The sponge pump: the role of current induced flow in the design of the sponge body plan.
MedLine Citation:
PMID:  22180779     Owner:  NLM     Status:  MEDLINE    
Sponges are suspension feeders that use flagellated collar-cells (choanocytes) to actively filter a volume of water equivalent to many times their body volume each hour. Flow through sponges is thought to be enhanced by ambient current, which induces a pressure gradient across the sponge wall, but the underlying mechanism is still unknown. Studies of sponge filtration have estimated the energetic cost of pumping to be <1% of its total metabolism implying there is little adaptive value to reducing the cost of pumping by using "passive" flow induced by the ambient current. We quantified the pumping activity and respiration of the glass sponge Aphrocallistes vastus at a 150 m deep reef in situ and in a flow flume; we also modeled the glass sponge filtration system from measurements of the aquiferous system. Excurrent flow from the sponge osculum measured in situ and in the flume were positively correlated (r>0.75) with the ambient current velocity.
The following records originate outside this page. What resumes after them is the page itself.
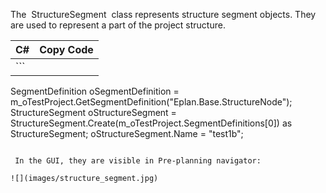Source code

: The  StructureSegment  class represents structure segment objects. They are used to represent a part of the project structure.

| C# | Copy Code |
| --- | --- |
| ```  SegmentDefinition oSegmentDefinition = m_oTestProject.GetSegmentDefinition("Eplan.Base.StructureNode"); StructureSegment oStructureSegment = StructureSegment.Create(m_oTestProject.SegmentDefinitions[0]) as StructureSegment; oStructureSegment.Name = "test1b"; ``` | |

 In the GUI, they are visible in Pre-planning navigator:

![](images/structure_segment.jpg)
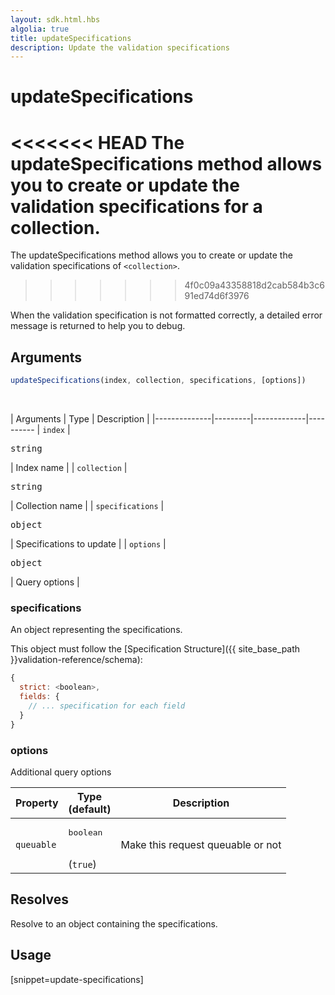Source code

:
 ```yaml
---
layout: sdk.html.hbs
algolia: true
title: updateSpecifications
description: Update the validation specifications
---
```


# updateSpecifications

<<<<<<< HEAD
The updateSpecifications method allows you to create or update the validation specifications for a collection.
=======
The updateSpecifications method allows you to create or update the validation specifications of `<collection>`.
>>>>>>> 4f0c09a43358818d2cab584b3c691ed74d6f3976

When the validation specification is not formatted correctly, a detailed error message is returned to help you to debug.

## Arguments

```javascript
updateSpecifications(index, collection, specifications, [options])
```

<br/>

| Arguments    | Type    | Description |
|--------------|---------|-------------|----------
| ``index`` | <pre>string</pre> | Index name    |
| ``collection`` | <pre>string</pre> | Collection name    |
| ``specifications`` | <pre>object</pre> | Specifications to update  |
| ``options`` | <pre>object</pre> | Query options    |

### specifications

An object representing the specifications.

This object must follow the [Specification Structure]({{ site_base_path }}validation-reference/schema):

```js
{
  strict: <boolean>,
  fields: {
    // ... specification for each field
  }
}
```

### options

Additional query options

| Property     | Type<br/>(default)    | Description   |
| -------------- | --------- | ------------- |
|  `queuable`  |  <pre>boolean</pre> <br/>(`true`) |  Make this request queuable or not  |

## Resolves

Resolve to an object containing the specifications.

## Usage

[snippet=update-specifications]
During short bursts of high ambient current the sponges filtered two-thirds of the total volume of water they processed daily. Our model indicates that the head loss across the sponge collar filter is 10 times higher than previously estimated. The difference is due to the resistance created by a fine protein mesh that lines the collar, which demosponges also have, but was so far overlooked. Applying our model to the in situ measurements indicates that even modest pumping rates require an energetic expenditure of at least 28% of the total in situ respiration. We suggest that due to the high cost of pumping, current-induced flow is highly beneficial but may occur only in thin walled sponges living in high flow environments. Our results call for a new look at the mechanisms underlying current-induced flow and for reevaluation of the cost of biological pumping and its evolutionary role, especially in sponges.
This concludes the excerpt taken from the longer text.